Иосиф усмехнулся. Нет, что ни говори, а святейшей церковью в дикой Руссии работа проделана большая — вот, пожалуйста, великий князь не к себе зовёт, а на приём просится… До чего всё же приятно быть митрополитом всея Руси!
— Пусть войдёт! — Иосиф принял величественный вид.
Служка удалился, всё так же ступая мягкими сафьяновыми сапожками, и спустя минуту в покои владыки Иосифа вошёл князь Михаил Всеволодович.
— Доброго здоровья тебе, владыко!
— И тебе, княже, — чуть улыбнулся Иосиф. — С чем пожаловал?
Сесть дозволишь, или как? — князь Михаил уже сел на лавку, широко расставив ноги. Владыка убавил улыбку. Нет, всё-таки недоработано тут — вот, пожалуйста, сел без разрешения варвар…
— Дело важное у меня к тебе, владыко, — продолжил князь Михаил. — Война, и война великая. Надобно Русь подымать. Всю подымать, владыко, никак иначе…
— … Нет, нет и нет! — Иосиф вскочил, заходил из угла в угол. — Крестовый поход объявить я не могу! Сие есмь ведение самого патриарха константинопольского!
— Нет времени на переговоры! — Михаил сжимал руки в кулаки, вот-вот по столу хватит. — Покуда энциклик тот будем ждать!..
Помолчали.
— Ну хорошо. — произнёс князь на тон ниже. — Тогда другая просьба к тебе будет, владыко. Напиши письмо личное князю Олегу Курскому, да Брячиславу в Полоцк.
Иосиф стоял у окна, сцепив руки в замок, вращал большие пальцы вкруг себя.
— И этого я сделать не могу. Князь Брячислав с немецкими еретиками богомерзкими якшается, а в казну владычную и вовсе ни куны не платит…Да и Олег Курский отозвался нынче о моей персоне пренебрежительно — мне ли к нему первому писать? Пусть кается сперва!
— Да при чём тут казна! — не выдержал Михаил Всеволодович. — При чём тут персона! Разве о том сейчас речь?
— И о том в первую голову должен печься я! — тоже повысил голос Иосиф. — О том, как бы древнее благолепие церкви святой не уронить, да и о доходах тоже!
Собеседники снова замолчали, и молчание это становилось всё тяжелее.
— Так как насчёт писем? — теперь князь Михаил говорил ровно, негромко.
— Нет, я сказал! — отрезал Иосиф. — Извини, Михаил Всеволодович, ничем тебе помочь не могу!
Князь Михаил встал.
— Не мне… Не мне — всей земле русской ничем помочь не можешь ты. Прощай!
И, не дождавшись благословения, не оглядываясь, вышел. Владыка скривился. Нет, всё-таки здорово недоработано тут… Нет у местных вождей должного уважения к особе его, владыки Иосифа, тогда как должно быть по определению…

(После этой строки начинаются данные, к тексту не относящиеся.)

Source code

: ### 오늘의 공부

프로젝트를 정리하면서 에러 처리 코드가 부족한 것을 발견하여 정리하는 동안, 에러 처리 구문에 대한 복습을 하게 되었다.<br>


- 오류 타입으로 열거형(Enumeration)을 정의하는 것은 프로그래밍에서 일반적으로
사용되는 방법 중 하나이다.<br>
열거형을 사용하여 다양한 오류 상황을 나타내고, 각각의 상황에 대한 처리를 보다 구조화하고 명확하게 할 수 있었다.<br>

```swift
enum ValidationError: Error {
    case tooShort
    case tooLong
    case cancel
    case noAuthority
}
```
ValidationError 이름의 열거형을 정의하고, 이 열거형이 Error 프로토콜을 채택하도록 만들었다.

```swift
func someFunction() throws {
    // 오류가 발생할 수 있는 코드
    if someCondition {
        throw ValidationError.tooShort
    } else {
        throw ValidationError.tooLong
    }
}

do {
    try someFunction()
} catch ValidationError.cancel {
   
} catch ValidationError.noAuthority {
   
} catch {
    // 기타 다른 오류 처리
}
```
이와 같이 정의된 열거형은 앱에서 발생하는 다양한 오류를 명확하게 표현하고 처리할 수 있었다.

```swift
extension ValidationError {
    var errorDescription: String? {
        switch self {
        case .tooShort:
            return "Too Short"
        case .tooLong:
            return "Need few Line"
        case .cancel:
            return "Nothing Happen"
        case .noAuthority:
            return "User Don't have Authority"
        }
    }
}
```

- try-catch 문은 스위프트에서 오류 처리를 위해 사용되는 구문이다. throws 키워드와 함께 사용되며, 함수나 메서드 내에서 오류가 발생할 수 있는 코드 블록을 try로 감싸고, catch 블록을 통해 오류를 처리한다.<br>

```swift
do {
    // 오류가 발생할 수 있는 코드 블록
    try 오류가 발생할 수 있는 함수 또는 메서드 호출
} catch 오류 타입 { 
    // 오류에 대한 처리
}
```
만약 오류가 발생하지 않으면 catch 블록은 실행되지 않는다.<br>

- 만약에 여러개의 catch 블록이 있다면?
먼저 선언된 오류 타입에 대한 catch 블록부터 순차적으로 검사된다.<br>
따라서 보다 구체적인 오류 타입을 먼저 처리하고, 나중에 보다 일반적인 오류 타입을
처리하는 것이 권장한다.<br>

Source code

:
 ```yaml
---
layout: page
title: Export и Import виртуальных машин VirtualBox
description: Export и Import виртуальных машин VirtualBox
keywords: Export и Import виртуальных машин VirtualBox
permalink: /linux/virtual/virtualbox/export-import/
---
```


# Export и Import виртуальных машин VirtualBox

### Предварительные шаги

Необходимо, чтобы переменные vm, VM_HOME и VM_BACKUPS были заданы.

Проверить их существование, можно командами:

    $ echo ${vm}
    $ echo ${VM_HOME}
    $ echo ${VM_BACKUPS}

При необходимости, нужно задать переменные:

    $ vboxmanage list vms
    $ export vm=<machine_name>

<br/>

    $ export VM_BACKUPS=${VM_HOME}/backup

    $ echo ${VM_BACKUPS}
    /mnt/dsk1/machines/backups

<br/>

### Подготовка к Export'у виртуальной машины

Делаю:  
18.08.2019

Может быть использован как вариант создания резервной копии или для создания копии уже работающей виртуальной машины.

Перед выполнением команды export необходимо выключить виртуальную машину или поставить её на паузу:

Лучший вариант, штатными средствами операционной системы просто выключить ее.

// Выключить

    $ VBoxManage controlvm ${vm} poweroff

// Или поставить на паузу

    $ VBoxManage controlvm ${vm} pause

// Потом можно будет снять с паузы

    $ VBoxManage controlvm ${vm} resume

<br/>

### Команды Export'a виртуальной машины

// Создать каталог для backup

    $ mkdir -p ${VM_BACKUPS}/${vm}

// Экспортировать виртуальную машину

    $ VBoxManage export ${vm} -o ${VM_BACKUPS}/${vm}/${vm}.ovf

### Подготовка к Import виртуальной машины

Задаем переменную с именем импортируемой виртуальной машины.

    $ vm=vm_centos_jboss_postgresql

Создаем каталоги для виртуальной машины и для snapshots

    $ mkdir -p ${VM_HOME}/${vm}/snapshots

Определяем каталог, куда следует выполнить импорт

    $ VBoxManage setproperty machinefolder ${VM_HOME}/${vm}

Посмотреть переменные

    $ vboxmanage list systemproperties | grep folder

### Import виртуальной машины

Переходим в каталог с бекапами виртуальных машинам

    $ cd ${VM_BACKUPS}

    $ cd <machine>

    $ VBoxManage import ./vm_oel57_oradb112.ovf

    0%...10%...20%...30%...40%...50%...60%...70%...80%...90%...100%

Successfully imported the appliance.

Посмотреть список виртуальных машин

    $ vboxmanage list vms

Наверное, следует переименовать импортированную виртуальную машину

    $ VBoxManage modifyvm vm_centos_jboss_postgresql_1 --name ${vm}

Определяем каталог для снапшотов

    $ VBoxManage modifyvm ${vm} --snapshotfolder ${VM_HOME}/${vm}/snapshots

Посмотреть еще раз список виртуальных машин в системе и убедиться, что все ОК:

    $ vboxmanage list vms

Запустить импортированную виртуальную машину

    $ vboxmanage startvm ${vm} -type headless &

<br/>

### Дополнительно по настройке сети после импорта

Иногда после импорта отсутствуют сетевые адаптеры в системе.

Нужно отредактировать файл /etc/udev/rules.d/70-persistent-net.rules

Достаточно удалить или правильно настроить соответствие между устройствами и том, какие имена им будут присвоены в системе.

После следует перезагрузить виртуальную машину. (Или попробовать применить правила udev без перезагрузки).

— Вот она, Рязань, мой Повелитель.
Джебе сидел вполоборота, указывая рукой с зажатой нагайкой на раскинувшийся перед ними город. Высокий, обледенелый земляной вал увенчивали высокие деревянные стены, тоже отблёскивающие льдом. Меж зубьев частокола тускло блестели остроконечные урусские шлемы. Бату-хан разглядывал всё это, цепко и внимательно отмечая слабые места.
— Почему ворота не блокированы? Могут быть вылазки…
— Нет, мой Повелитель. Я не стал блокировать ворота. Наоборот, поставил там только полутысячу слабых воинов, и расположил так, чтобы у урусов возник соблазн сделать вылазку.
Бату-хан внимательно посмотрел на своего полководца. Джебе чуть растянул губы в усмешке.
— И ещё там стоит три отборных сотни нукеров, мой Повелитель. Вроде бы далеко, но к воротам в случае чего успеют.
Бату-хан неожиданно засмеялся, и Джебе вторил ему.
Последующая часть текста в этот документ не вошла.